▶ [Directions for this task]
Repeat every line below exactly, word for word.

▶ [Supplied data]
Segment Open
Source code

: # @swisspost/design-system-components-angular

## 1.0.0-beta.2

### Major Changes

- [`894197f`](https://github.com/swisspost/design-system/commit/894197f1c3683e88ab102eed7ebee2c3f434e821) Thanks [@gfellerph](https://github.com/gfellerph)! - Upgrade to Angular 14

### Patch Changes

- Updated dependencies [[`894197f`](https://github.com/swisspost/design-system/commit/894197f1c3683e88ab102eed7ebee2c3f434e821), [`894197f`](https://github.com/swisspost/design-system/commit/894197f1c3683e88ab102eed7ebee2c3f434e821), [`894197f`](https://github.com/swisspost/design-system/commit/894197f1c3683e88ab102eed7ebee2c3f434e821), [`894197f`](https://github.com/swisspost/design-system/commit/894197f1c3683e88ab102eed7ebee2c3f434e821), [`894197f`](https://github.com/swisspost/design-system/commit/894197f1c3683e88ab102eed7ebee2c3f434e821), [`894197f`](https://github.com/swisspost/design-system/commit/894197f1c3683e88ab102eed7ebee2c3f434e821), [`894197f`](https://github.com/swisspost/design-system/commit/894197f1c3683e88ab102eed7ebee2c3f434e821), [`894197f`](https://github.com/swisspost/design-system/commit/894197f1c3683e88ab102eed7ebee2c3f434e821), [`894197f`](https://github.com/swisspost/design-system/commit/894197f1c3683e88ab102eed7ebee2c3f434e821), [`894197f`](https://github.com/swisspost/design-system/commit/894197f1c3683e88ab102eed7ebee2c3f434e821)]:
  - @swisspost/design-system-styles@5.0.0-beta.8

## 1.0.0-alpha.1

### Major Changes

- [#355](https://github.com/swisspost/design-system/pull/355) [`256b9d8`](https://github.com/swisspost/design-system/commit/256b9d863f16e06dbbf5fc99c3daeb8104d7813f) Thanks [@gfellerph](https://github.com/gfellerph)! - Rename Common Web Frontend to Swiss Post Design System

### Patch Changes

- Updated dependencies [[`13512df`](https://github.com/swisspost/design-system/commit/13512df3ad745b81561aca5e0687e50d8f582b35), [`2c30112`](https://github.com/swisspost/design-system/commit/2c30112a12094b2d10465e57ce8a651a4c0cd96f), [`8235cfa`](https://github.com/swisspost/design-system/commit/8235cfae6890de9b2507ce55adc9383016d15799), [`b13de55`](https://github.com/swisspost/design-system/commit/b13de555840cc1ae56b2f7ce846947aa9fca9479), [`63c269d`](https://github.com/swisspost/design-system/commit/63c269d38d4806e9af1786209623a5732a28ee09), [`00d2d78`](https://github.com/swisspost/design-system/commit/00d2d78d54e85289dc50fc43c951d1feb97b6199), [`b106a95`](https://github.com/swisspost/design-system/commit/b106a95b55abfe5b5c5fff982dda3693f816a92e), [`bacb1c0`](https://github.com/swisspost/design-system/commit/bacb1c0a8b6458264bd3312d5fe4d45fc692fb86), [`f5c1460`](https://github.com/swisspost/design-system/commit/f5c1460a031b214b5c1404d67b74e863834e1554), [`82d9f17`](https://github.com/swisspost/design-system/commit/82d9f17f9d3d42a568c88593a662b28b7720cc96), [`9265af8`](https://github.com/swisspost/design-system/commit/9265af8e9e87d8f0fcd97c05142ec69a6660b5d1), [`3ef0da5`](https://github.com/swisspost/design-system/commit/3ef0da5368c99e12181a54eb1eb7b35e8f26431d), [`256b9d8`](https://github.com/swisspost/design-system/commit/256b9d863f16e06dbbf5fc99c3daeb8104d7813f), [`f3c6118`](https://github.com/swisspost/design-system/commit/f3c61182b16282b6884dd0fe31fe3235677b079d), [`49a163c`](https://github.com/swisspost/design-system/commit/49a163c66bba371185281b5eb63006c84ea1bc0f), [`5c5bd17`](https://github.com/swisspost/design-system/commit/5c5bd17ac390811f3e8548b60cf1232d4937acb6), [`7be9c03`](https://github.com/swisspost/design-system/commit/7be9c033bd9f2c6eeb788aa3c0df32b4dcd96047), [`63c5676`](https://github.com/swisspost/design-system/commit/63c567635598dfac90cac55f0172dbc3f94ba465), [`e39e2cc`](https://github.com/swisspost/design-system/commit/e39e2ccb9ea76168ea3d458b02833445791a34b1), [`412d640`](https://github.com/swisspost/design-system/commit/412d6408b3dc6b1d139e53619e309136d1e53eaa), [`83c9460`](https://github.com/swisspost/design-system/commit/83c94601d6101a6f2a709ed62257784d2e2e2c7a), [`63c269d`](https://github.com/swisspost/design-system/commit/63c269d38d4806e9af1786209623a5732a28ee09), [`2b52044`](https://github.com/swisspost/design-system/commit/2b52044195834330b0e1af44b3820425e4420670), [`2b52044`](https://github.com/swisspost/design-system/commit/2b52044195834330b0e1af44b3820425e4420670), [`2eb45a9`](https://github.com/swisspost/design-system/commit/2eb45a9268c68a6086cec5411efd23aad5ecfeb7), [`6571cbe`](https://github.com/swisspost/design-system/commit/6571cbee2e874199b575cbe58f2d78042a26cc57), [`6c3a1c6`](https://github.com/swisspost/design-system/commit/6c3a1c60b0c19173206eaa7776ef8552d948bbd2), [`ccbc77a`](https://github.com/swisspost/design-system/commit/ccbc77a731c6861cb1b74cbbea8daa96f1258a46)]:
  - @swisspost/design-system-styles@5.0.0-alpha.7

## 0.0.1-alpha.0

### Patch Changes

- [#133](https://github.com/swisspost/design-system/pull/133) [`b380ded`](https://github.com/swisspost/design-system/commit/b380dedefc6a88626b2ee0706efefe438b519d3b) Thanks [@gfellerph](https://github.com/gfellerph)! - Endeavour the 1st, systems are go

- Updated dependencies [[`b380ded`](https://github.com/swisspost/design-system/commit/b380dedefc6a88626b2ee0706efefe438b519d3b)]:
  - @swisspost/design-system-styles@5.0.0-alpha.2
Segment Closed
▶ [Response box]
Source code

: # @swisspost/design-system-components-angular

## 1.0.0-beta.2

### Major Changes

- [`894197f`](https://github.com/swisspost/design-system/commit/894197f1c3683e88ab102eed7ebee2c3f434e821) Thanks [@gfellerph](https://github.com/gfellerph)! - Upgrade to Angular 14

### Patch Changes

- Updated dependencies [[`894197f`](https://github.com/swisspost/design-system/commit/894197f1c3683e88ab102eed7ebee2c3f434e821), [`894197f`](https://github.com/swisspost/design-system/commit/894197f1c3683e88ab102eed7ebee2c3f434e821), [`894197f`](https://github.com/swisspost/design-system/commit/894197f1c3683e88ab102eed7ebee2c3f434e821), [`894197f`](https://github.com/swisspost/design-system/commit/894197f1c3683e88ab102eed7ebee2c3f434e821), [`894197f`](https://github.com/swisspost/design-system/commit/894197f1c3683e88ab102eed7ebee2c3f434e821), [`894197f`](https://github.com/swisspost/design-system/commit/894197f1c3683e88ab102eed7ebee2c3f434e821), [`894197f`](https://github.com/swisspost/design-system/commit/894197f1c3683e88ab102eed7ebee2c3f434e821), [`894197f`](https://github.com/swisspost/design-system/commit/894197f1c3683e88ab102eed7ebee2c3f434e821), [`894197f`](https://github.com/swisspost/design-system/commit/894197f1c3683e88ab102eed7ebee2c3f434e821), [`894197f`](https://github.com/swisspost/design-system/commit/894197f1c3683e88ab102eed7ebee2c3f434e821)]:
  - @swisspost/design-system-styles@5.0.0-beta.8

## 1.0.0-alpha.1

### Major Changes

- [#355](https://github.com/swisspost/design-system/pull/355) [`256b9d8`](https://github.com/swisspost/design-system/commit/256b9d863f16e06dbbf5fc99c3daeb8104d7813f) Thanks [@gfellerph](https://github.com/gfellerph)! - Rename Common Web Frontend to Swiss Post Design System

### Patch Changes

- Updated dependencies [[`13512df`](https://github.com/swisspost/design-system/commit/13512df3ad745b81561aca5e0687e50d8f582b35), [`2c30112`](https://github.com/swisspost/design-system/commit/2c30112a12094b2d10465e57ce8a651a4c0cd96f), [`8235cfa`](https://github.com/swisspost/design-system/commit/8235cfae6890de9b2507ce55adc9383016d15799), [`b13de55`](https://github.com/swisspost/design-system/commit/b13de555840cc1ae56b2f7ce846947aa9fca9479), [`63c269d`](https://github.com/swisspost/design-system/commit/63c269d38d4806e9af1786209623a5732a28ee09), [`00d2d78`](https://github.com/swisspost/design-system/commit/00d2d78d54e85289dc50fc43c951d1feb97b6199), [`b106a95`](https://github.com/swisspost/design-system/commit/b106a95b55abfe5b5c5fff982dda3693f816a92e), [`bacb1c0`](https://github.com/swisspost/design-system/commit/bacb1c0a8b6458264bd3312d5fe4d45fc692fb86), [`f5c1460`](https://github.com/swisspost/design-system/commit/f5c1460a031b214b5c1404d67b74e863834e1554), [`82d9f17`](https://github.com/swisspost/design-system/commit/82d9f17f9d3d42a568c88593a662b28b7720cc96), [`9265af8`](https://github.com/swisspost/design-system/commit/9265af8e9e87d8f0fcd97c05142ec69a6660b5d1), [`3ef0da5`](https://github.com/swisspost/design-system/commit/3ef0da5368c99e12181a54eb1eb7b35e8f26431d), [`256b9d8`](https://github.com/swisspost/design-system/commit/256b9d863f16e06dbbf5fc99c3daeb8104d7813f), [`f3c6118`](https://github.com/swisspost/design-system/commit/f3c61182b16282b6884dd0fe31fe3235677b079d), [`49a163c`](https://github.com/swisspost/design-system/commit/49a163c66bba371185281b5eb63006c84ea1bc0f), [`5c5bd17`](https://github.com/swisspost/design-system/commit/5c5bd17ac390811f3e8548b60cf1232d4937acb6), [`7be9c03`](https://github.com/swisspost/design-system/commit/7be9c033bd9f2c6eeb788aa3c0df32b4dcd96047), [`63c5676`](https://github.com/swisspost/design-system/commit/63c567635598dfac90cac55f0172dbc3f94ba465), [`e39e2cc`](https://github.com/swisspost/design-system/commit/e39e2ccb9ea76168ea3d458b02833445791a34b1), [`412d640`](https://github.com/swisspost/design-system/commit/412d6408b3dc6b1d139e53619e309136d1e53eaa), [`83c9460`](https://github.com/swisspost/design-system/commit/83c94601d6101a6f2a709ed62257784d2e2e2c7a), [`63c269d`](https://github.com/swisspost/design-system/commit/63c269d38d4806e9af1786209623a5732a28ee09), [`2b52044`](https://github.com/swisspost/design-system/commit/2b52044195834330b0e1af44b3820425e4420670), [`2b52044`](https://github.com/swisspost/design-system/commit/2b52044195834330b0e1af44b3820425e4420670), [`2eb45a9`](https://github.com/swisspost/design-system/commit/2eb45a9268c68a6086cec5411efd23aad5ecfeb7), [`6571cbe`](https://github.com/swisspost/design-system/commit/6571cbee2e874199b575cbe58f2d78042a26cc57), [`6c3a1c6`](https://github.com/swisspost/design-system/commit/6c3a1c60b0c19173206eaa7776ef8552d948bbd2), [`ccbc77a`](https://github.com/swisspost/design-system/commit/ccbc77a731c6861cb1b74cbbea8daa96f1258a46)]:
  - @swisspost/design-system-styles@5.0.0-alpha.7

## 0.0.1-alpha.0

### Patch Changes

- [#133](https://github.com/swisspost/design-system/pull/133) [`b380ded`](https://github.com/swisspost/design-system/commit/b380dedefc6a88626b2ee0706efefe438b519d3b) Thanks [@gfellerph](https://github.com/gfellerph)! - Endeavour the 1st, systems are go

- Updated dependencies [[`b380ded`](https://github.com/swisspost/design-system/commit/b380dedefc6a88626b2ee0706efefe438b519d3b)]:
  - @swisspost/design-system-styles@5.0.0-alpha.2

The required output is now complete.